NOTES TO FINANCIAL STATEMENTS
(Unaudited)
1. | Accounting Policies |
Reference is hereby made to the Partnerships Annual Report on Form 10-K for 2003, which contains a summary of significant accounting policies followed by the partnership in the preparation of its financial statements. These policies are also followed in preparing the quarterly report included herein.
In the opinion of management, the accompanying unaudited financial statements contain all adjustments of a normal recurring nature necessary to present fairly our financial position, results of operations, cash flows and partners capital for the six months ended June 30, 2004. The results of operations for the six months ended June 30, 2004 are not necessarily indicative of the final results expected for the full year.

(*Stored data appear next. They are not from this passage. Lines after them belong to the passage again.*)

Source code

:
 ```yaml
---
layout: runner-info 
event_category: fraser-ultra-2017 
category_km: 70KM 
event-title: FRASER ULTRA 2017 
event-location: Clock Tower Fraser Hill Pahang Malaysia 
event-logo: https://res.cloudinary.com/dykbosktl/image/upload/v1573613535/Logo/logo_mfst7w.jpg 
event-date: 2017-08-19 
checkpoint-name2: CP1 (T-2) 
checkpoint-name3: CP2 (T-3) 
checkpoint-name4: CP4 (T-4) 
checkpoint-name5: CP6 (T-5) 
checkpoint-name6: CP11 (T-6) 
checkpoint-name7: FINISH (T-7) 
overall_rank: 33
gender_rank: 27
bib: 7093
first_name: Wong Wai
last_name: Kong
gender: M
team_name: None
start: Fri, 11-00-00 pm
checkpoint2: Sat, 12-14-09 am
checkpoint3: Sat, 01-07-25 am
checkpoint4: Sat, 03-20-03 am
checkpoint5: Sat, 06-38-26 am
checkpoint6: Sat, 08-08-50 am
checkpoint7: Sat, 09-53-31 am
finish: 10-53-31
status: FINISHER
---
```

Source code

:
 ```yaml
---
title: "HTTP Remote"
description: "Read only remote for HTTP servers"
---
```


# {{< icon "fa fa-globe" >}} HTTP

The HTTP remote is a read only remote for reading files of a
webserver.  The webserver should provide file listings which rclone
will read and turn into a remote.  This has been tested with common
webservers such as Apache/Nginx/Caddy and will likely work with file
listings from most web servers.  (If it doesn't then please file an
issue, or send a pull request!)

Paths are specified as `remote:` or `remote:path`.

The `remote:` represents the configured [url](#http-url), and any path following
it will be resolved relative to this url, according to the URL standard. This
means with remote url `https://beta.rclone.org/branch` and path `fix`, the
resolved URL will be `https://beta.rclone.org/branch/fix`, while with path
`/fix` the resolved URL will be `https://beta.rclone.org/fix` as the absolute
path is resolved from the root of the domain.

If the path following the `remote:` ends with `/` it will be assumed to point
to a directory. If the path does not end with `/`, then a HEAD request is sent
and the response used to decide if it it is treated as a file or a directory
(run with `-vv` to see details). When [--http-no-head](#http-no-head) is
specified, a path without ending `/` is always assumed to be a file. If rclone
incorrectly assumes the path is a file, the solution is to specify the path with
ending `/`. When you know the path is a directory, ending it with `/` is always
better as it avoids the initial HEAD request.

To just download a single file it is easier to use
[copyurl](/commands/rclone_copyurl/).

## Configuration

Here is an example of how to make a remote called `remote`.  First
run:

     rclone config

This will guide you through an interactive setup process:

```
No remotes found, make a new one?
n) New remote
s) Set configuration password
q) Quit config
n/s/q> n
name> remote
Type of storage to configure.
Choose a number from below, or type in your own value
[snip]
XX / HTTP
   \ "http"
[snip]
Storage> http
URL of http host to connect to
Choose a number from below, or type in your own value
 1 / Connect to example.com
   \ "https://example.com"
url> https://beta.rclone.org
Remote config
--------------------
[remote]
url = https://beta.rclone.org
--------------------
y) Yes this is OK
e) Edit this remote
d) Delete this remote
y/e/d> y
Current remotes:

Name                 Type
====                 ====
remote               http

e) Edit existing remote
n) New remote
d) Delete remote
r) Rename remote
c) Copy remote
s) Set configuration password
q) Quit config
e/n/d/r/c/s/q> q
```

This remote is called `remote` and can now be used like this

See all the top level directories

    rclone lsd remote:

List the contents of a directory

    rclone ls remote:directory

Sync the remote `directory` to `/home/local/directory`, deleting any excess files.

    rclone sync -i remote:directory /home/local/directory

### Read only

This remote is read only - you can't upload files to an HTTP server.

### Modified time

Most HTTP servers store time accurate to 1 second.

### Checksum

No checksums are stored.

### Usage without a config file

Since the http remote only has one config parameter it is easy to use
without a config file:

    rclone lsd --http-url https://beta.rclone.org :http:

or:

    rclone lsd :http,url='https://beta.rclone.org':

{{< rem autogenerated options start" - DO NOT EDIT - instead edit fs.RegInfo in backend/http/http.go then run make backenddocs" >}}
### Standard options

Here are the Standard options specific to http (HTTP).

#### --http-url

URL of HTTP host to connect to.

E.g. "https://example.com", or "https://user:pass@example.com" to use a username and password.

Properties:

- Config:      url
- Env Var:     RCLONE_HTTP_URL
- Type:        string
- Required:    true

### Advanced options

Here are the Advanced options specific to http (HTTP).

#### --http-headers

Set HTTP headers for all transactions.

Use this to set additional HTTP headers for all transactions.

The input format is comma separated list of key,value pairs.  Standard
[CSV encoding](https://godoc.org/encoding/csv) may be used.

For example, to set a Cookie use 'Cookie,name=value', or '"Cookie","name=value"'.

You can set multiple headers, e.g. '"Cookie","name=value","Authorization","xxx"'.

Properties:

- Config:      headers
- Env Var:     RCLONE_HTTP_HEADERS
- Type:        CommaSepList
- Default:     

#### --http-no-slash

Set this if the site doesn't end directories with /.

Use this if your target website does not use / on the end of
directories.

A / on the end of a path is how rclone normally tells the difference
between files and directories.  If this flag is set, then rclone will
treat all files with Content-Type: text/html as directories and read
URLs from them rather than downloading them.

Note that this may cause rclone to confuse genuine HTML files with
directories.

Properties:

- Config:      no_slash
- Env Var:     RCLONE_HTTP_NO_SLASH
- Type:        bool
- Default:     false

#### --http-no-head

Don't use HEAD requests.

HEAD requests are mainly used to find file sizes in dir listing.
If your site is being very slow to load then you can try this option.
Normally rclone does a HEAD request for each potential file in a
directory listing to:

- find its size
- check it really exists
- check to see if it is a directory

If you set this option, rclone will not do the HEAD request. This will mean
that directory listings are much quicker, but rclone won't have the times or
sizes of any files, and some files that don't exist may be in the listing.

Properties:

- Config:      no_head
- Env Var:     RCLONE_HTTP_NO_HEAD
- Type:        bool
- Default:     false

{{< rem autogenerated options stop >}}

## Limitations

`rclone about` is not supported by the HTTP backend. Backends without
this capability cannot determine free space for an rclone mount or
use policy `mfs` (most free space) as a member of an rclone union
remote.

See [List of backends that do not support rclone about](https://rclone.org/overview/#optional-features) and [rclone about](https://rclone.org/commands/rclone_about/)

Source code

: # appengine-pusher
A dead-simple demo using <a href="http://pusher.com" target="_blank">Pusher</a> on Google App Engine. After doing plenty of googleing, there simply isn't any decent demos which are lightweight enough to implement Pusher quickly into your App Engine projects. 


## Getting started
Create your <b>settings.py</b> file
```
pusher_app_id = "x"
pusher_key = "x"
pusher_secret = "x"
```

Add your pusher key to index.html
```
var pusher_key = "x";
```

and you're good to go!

2. | Accounting for Oil and Gas Producing Activities |
Mewbourne Energy Partners 03-A, L.P., (the Partnership), a Delaware limited partnership formed on February 19, 2003, is engaged primarily in oil and gas development and production in Texas, Oklahoma, and New Mexico. The offering of limited and general partnership interests began May 16, 2003 as a part of an offering registered under the name Mewbourne Energy Partners 02-03 Drilling Programs and concluded July 9, 2003, with total investor contributions of $18,000,000. Since the partnership was not funded until July 9, 2003, no business was conducted by the Partnership during the period February 19, 2003 (date of inception) to June 30, 2003, therefore, there are no items of income or expense for that reporting period.
The Partnership follows the full-cost method of accounting for its oil and gas activities. Under the full-cost method, all productive and nonproductive costs incurred in the acquisition, exploration and development of oil and gas properties are capitalized. Depreciation, depletion and amortization of oil and gas properties subject to amortization is computed on the units-of-production method based on the proved reserves underlying the oil and gas properties. At June 30, 2004, approximately $1.0 million of capitalized costs were excluded from amortization, while at December 31, 2003, approximately $0.5 million of capitalized costs were excluded from amortization. Gains and losses on the sale or other disposition of properties are not recognized unless such adjustments would significantly alter the relationship between capitalized costs and the proved oil and gas reserves. Capitalized costs are subject to a periodic ceiling test that limits such costs to the aggregate of the present value of future net cash flows of proved reserves and the lower of cost or fair value of unproved properties.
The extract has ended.